There’s this guy that was born in my hometown in rural Kansas. He was born in April of 1912 in Pittsburg. It’s a small college town with only about 20,000 residents and not of any huge significance to the world. A lot of people around here don’t know about him now. So many years have passed. He was considered a career criminal starting at the early age of 16 arrested for grand larceny. At 17 he attempted and failed to rob the Dr. Pepper Bottling Works in Tulsa, Oklahoma. He was sent to the state prison in McAlester, Oklahoma.
He was a smart guy and performed several prison breaks and more crimes until he was sent to Leavenworth in 1935. And from there, he went to the most notorious prison of all, Alcatraz.

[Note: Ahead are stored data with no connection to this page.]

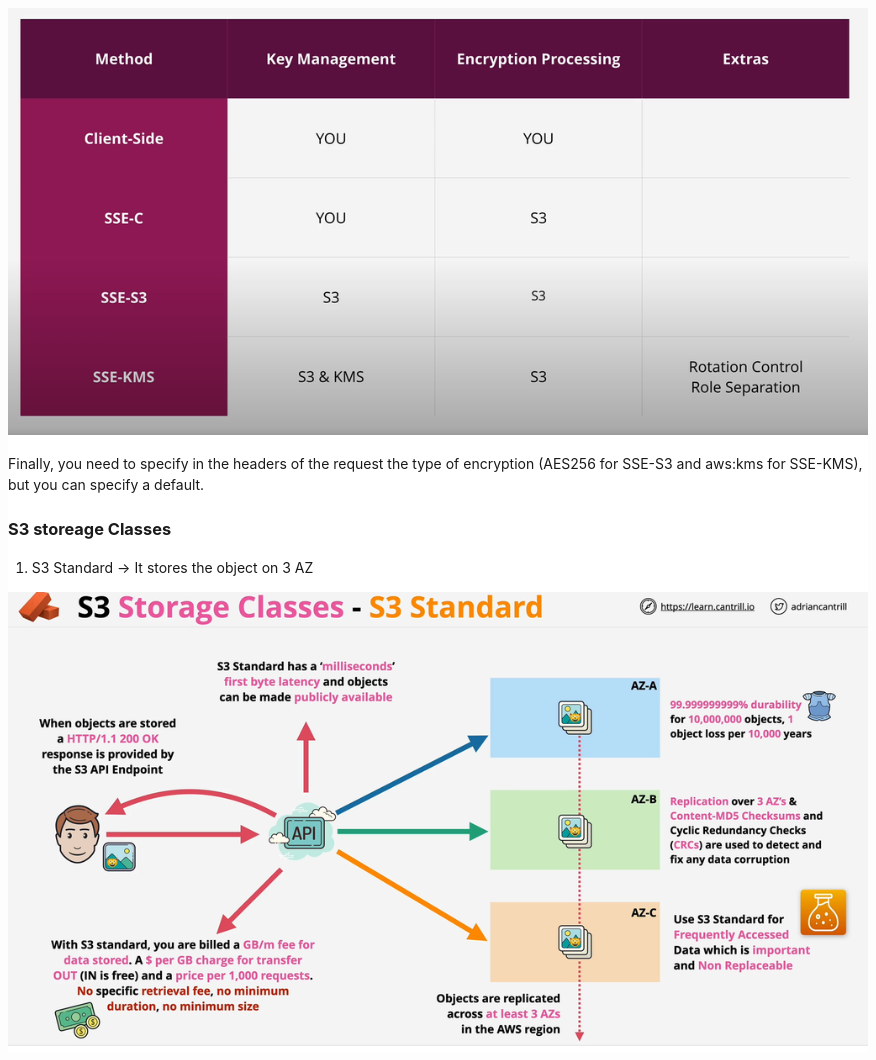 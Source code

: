 
![S3 encryption Summary](../media/S3_KMS_summary.png)


Finally, you need to specify in the headers of the request the type of encryption (AES256 for SSE-S3 and aws:kms for SSE-KMS), but you can specify a default.



### S3 storeage Classes
1. S3 Standard -> It stores the object on 3 AZ

![S3 Standard](../media/S3_standard.png)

He was “considered vicious and in need of maximum security and discipline.”
This man was named Theodore Cole and with his accomplice, Ralph Roe, became the second prison break attempt in the vivid history of Alcatraz. He broke out of Alcatraz sometime around December 16, 1937 and the warden recounted, “The prisoners were counted at 1 pm and again at 1:30, when Roe and Cole were found to be not at work. Somehow, in that half-hour, they disappeared into a fog which made it nearly impossible to see any distance.” (Warden James Johnston, December 17, 1937)
They started their breakout by studying the routines of the guards and discovered that one particular guard was more lax than the others on watch. They used a stolen hacksaw blade to saw through the iron bars of one of the blacksmith shop windows were they worked. They replaced the missing pieces of metal with grease and shoe polish. They were speculated to have created floats from lightweight fuel cans. They planned to squeeze through the window, drop to the ground, cut the chain link fence surrounding the area, and make a mad dash over the cliff to the water.
On the day of their escape attempt, there was a deep fog over the San Francisco Bay area. They did manage to make it to the water and disappeared. They were never found but many speculated that they did not survive the waters. Still, others insisted as late as 1941 that the two were living comfortably in South America and were wealthy criminals there. The FBI continued to search for Theodore Cole and Ralph Roe up until the 1960s.
Did they survive? The truth is still out there.